The SEC is pursuing civil financial penalties and disgorgement of ill-gotten gains through its lawsuit. Separately, Rio Tinto agreed to pay GBP27 million ($36 million) to settle claims by the U.K. Financial Conduct Authority that the company didn't write down the value of the Mozambique mine in a timely manner.
Rio Tinto said Tuesday that the SEC's claims of fraud are "unwarranted" and would be proven wrong in court. Mr. Albanese said he is innocent of any wrongdoing and that the SEC's claims "will be proved baseless." A spokeswoman for Mr. Elliott said he also disputes the SEC's charges and will fight them.
Shell said Wednesday that Mr. Elliott stood down over "his involvement in legal proceedings regarding his former employment at Rio Tinto" and that he would like to be considered for rejoining its board once the issue was resolved.
Rio Tinto's shares were down about 1.2% in afternoon trading in London. Tyler Broda, a mining analyst at RBC Capital Markets, said the revelations were unlikely to significantly affect Rio Tinto's share price.
"It will likely cause more noise around Rio's corporate culture, especially on the back of the Simandou bribery charges from last year," Mr. Broda said in a note. Rio Tinto says it is cooperating with all probes into the Simandou case.
The Mozambique and Guinea cases ramp up scrutiny of Rio Tinto's actions under Mr. Albanese, who resigned in 2013 after the company announced it was writing down the value of assets around the world by $14 billion, including $3 billion in Mozambique, as commodity prices began to fall.
Rio Tinto sold the Mozambique coal business in 2014 for $50 million, or about 2% of what it paid, the SEC said.
The $14 billion figure included a huge impairment on the value of Alcan Inc., an aluminum processing company that Rio Tinto acquired in 2007.
The SEC alleged that Messrs. Albanese and Elliott didn't disclose the problems with the Mozambique assets because they had already written down the value of Alcan and feared the market's reaction to another unsuccessful deal.
The project hit several major setbacks, including the Mozambique government's rejection of transport plans for the coal. The company knew by the end of 2011 that it could sell only about 5% of the coal that it had originally assumed, the SEC alleged.
The company later raised $3 billion through debt sold to investors without revealing the problems with the Mozambique assets, the SEC said.
In Guinea, internal emails reviewed by The Wall Street Journal showed that high-level executives including Mr. Albanese approved the payment in 2011 to a consultant who was close to senior Guinean government officials.

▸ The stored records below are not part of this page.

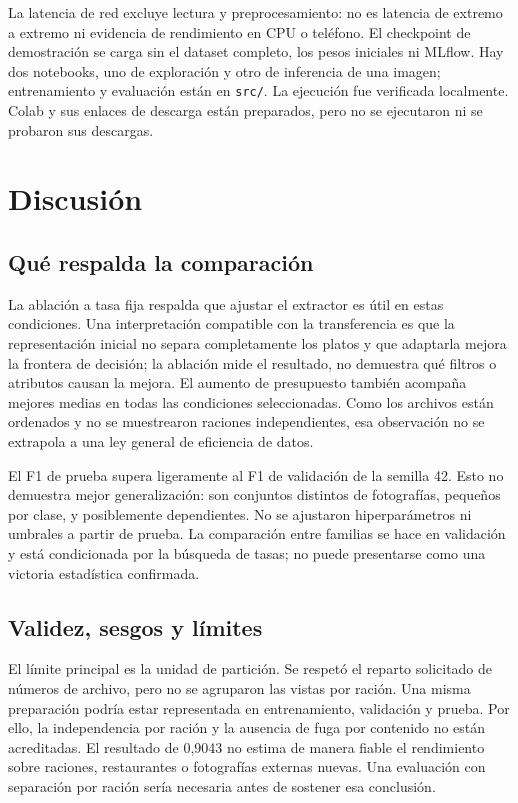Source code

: \documentclass[conference]{IEEEtran}
\newcommand{\artifact}[1]{\texttt{\small #1}}
\begin{document}
La latencia de red excluye lectura y preprocesamiento: no es latencia de extremo a extremo ni evidencia de rendimiento en CPU o teléfono. El checkpoint de demostración se carga sin el dataset completo, los pesos iniciales ni MLflow. Hay dos notebooks, uno de exploración y otro de inferencia de una imagen; entrenamiento y evaluación están en \artifact{src/}. La ejecución fue verificada localmente. Colab y sus enlaces de descarga están preparados, pero no se ejecutaron ni se probaron sus descargas.

\section{Discusión}
\subsection{Qué respalda la comparación}
La ablación a tasa fija respalda que ajustar el extractor es útil en estas condiciones. Una interpretación compatible con la transferencia es que la representación inicial no separa completamente los platos y que adaptarla mejora la frontera de decisión; la ablación mide el resultado, no demuestra qué filtros o atributos causan la mejora. El aumento de presupuesto también acompaña mejores medias en todas las condiciones seleccionadas. Como los archivos están ordenados y no se muestrearon raciones independientes, esa observación no se extrapola a una ley general de eficiencia de datos.

El F1 de prueba supera ligeramente al F1 de validación de la semilla 42. Esto no demuestra mejor generalización: son conjuntos distintos de fotografías, pequeños por clase, y posiblemente dependientes. No se ajustaron hiperparámetros ni umbrales a partir de prueba. La comparación entre familias se hace en validación y está condicionada por la búsqueda de tasas; no puede presentarse como una victoria estadística confirmada.

\subsection{Validez, sesgos y límites}
El límite principal es la unidad de partición. Se respetó el reparto solicitado de números de archivo, pero no se agruparon las vistas por ración. Una misma preparación podría estar representada en entrenamiento, validación y prueba. Por ello, la independencia por ración y la ausencia de fuga por contenido no están acreditadas. El resultado de 0,9043 no estima de manera fiable el rendimiento sobre raciones, restaurantes o fotografías externas nuevas. Una evaluación con separación por ración sería necesaria antes de sostener esa conclusión.
\end{document}
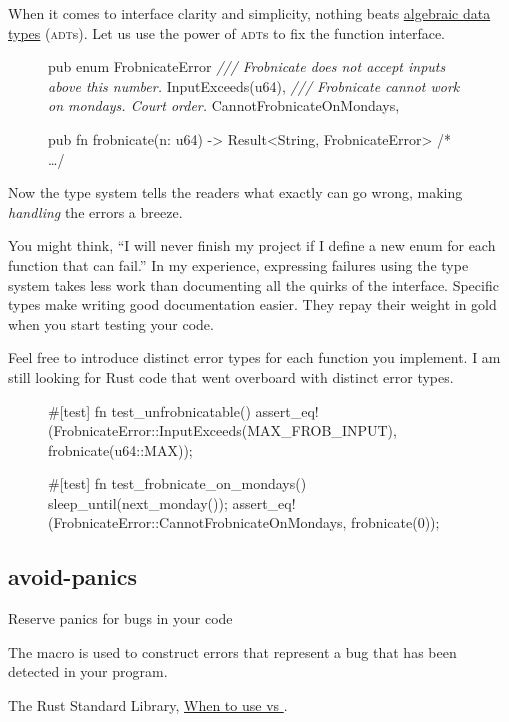 \documentclass{article}
\begin{document}
When it comes to interface clarity and simplicity, nothing beats \href{https://en.wikipedia.org/wiki/Algebraic_data_type}{algebraic data types} (\textsc{adt}s).
Let us use the power of \textsc{adt}s to fix the  function interface.

\begin{figure}
\begin{code}[good]
pub enum FrobnicateError {
  \emph{/// Frobnicate does not accept inputs above this number.}
  InputExceeds(u64),
  \emph{/// Frobnicate cannot work on mondays. Court order.}
  CannotFrobnicateOnMondays,
}

pub fn frobnicate(n: u64) -> Result<String, FrobnicateError> { /* \ldots  */ }
\end{code}
\end{figure}


Now the type system tells the readers what exactly can go wrong, making \emph{handling} the errors a breeze.

You might think, ``I will never finish my project if I define a new enum for each function that can fail.''
In my experience, expressing failures using the type system takes less work than documenting all the quirks of the interface.
Specific types make writing good documentation easier.
They repay their weight in gold when you start testing your code.

Feel free to introduce distinct error types for each function you implement.
I am still looking for Rust code that went overboard with distinct error types.

\begin{figure}
\begin{code}[good]
#[test]
fn test_unfrobnicatable() {
  assert_eq!(FrobnicateError::InputExceeds(MAX_FROB_INPUT), frobnicate(u64::MAX));
}

#[test]
fn test_frobnicate_on_mondays() {
  sleep_until(next_monday());
  assert_eq!(FrobnicateError::CannotFrobnicateOnMondays, frobnicate(0));
}
\end{code}
\end{figure}

\subsection{avoid-panics}{Reserve panics for bugs in your code}
\epigraph{
  The  macro is used to construct errors that represent a bug that has been detected in your program. 
}{The Rust Standard Library, \href{https://doc.rust-lang.org/std/macro.panic.html#when-to-use-panic-vs-result}{When to use  vs }.}
\end{document}

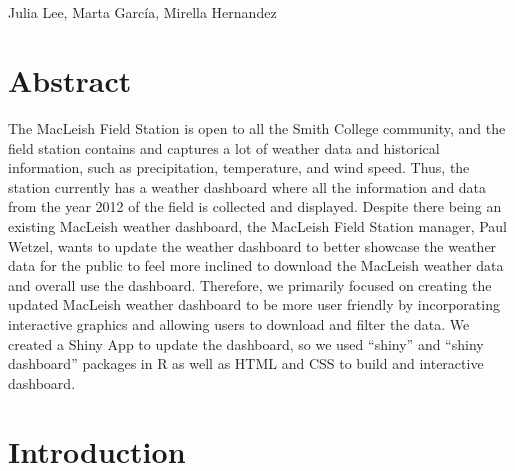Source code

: \documentclass[10pt,letterpaper]{article}
\begin{document}
\vspace*{0.2in}

\begin{flushleft}
{\Large
\textbf{} %
}
\newline
\\
Julia Lee\textsuperscript{},
Marta García\textsuperscript{},
Mirella Hernandez\textsuperscript{}\\
\bigskip
\bigskip
\end{flushleft}
\section*{Abstract}
The MacLeish Field Station is open to all the Smith College community,
and the field station contains and captures a lot of weather data and
historical information, such as precipitation, temperature, and wind
speed. Thus, the station currently has a weather dashboard where all the
information and data from the year 2012 of the field is collected and
displayed. Despite there being an existing MacLeish weather dashboard,
the MacLeish Field Station manager, Paul Wetzel, wants to update the
weather dashboard to better showcase the weather data for the public to
feel more inclined to download the MacLeish weather data and overall use
the dashboard. Therefore, we primarily focused on creating the updated
MacLeish weather dashboard to be more user friendly by incorporating
interactive graphics and allowing users to download and filter the data.
We created a Shiny App to update the dashboard, so we used ``shiny'' and
``shiny dashboard'' packages in R as well as HTML and CSS to build and
interactive dashboard.


\linenumbers

\section{Introduction}\label{introduction}
\end{document}
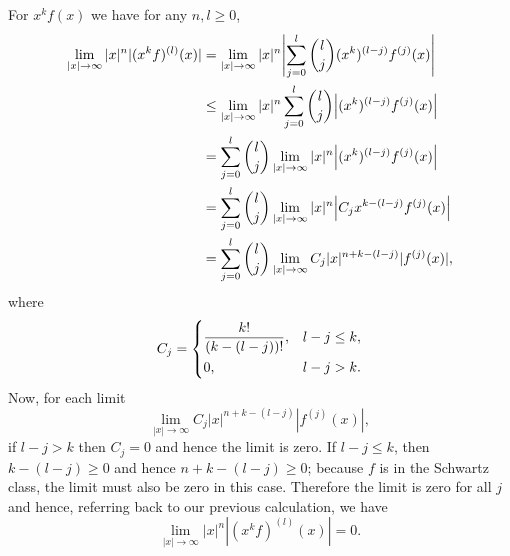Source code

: \documentclass{article}
\begin{document}
For $x^k f(x)$ we have for any $n, l \geq 0$,
%
\begin{align*}
    \lim_{|x| \to \infty} |x|^n |(x^k f)^{(l)}(x)|
        &= \lim_{|x| \to \infty} |x|^n \envert[4]{\sum_{j = 0}^l \binom{l}{j} (x^k)^{(l - j)} f^{(j)}(x)} \\
        &\leq \lim_{|x| \to \infty} |x|^n \sum_{j = 0}^l \binom{l}{j} \envert{(x^k)^{(l - j)} f^{(j)}(x)} \\
        &= \sum_{j = 0}^l \binom{l}{j} \lim_{|x| \to \infty} |x|^n \envert{(x^k)^{(l - j)} f^{(j)}(x)} \\
        &= \sum_{j = 0}^l \binom{l}{j} \lim_{|x| \to \infty} |x|^n \envert{C_j x^{k - (l - j)} f^{(j)}(x)} \\
        &= \sum_{j = 0}^l \binom{l}{j} \lim_{|x| \to \infty} C_j |x|^{n + k - (l - j)} |f^{(j)}(x)|
        ,
\end{align*}
%
where
%
\begin{equation*}
    C_j =
    \begin{dcases}
        \frac{k!}{(k - (l - j))!}, & l - j \leq k, \\
        0, & l - j > k.
    \end{dcases}
\end{equation*}
%
Now, for each limit
%
\begin{equation*}
    \lim_{|x| \to \infty} C_j |x|^{n + k - (l - j)} |f^{(j)}(x)|
    ,
\end{equation*}
%
if $l - j > k$ then $C_j = 0$ and hence the limit is zero. If
$l - j \leq k$, then $k - (l - j) \geq 0$ and hence $n + k - (l - j) \geq 0$;
because $f$ is in the Schwartz class, the limit must also be zero in this case.
Therefore the limit is zero for all $j$ and hence, referring back to our previous
calculation, we have
%
\begin{equation*}
    \lim_{|x| \to \infty} |x|^n |(x^k f)^{(l)}(x)| = 0
    .
\end{equation*}
\end{document}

The emails, which were reviewed by The Wall Street Journal, show Rio executive Alan Davies asking permission from the company's then-iron-ore chief, Sam Walsh, to make the payments to François de Combret, a former Lazard Ltd. managing director.
Mr. de Combret had been helping the company negotiate with the Guinean government to retain an iron-ore concession in the country's Simandou mountain range, according to Mr. Davies's email, and his services "were of the most unique nature," including helping the company's communications with Guinea's president, Alpha Condé. Mr. Condé was at the time being advised by Mr. de Combret, a friend he had met in school in Paris, according to a person familiar with the matter.
Mr. Walsh, who was Rio Tinto's iron ore chief at the time, checked the idea with Mr. Albanese, the company's then-chief executive, who gave the green light but warned Mr. Walsh to "think of the optics to the [government of Guinea.]," according to the emails. Mr. Walsh later served as CEO from 2013 to 2016.
Mr. Davies has denied wrongdoing. This year he was named CEO of Moxico Resources PLC, a copper mining company with assets in Zambia. A Moxico representative didn't immediately respond do a request for comment.
Attempts to reach Messrs. Walsh and de Combret have been unsuccessful and they haven't publicly commented on the issue.
--Scott Patterson in London contributed to this article.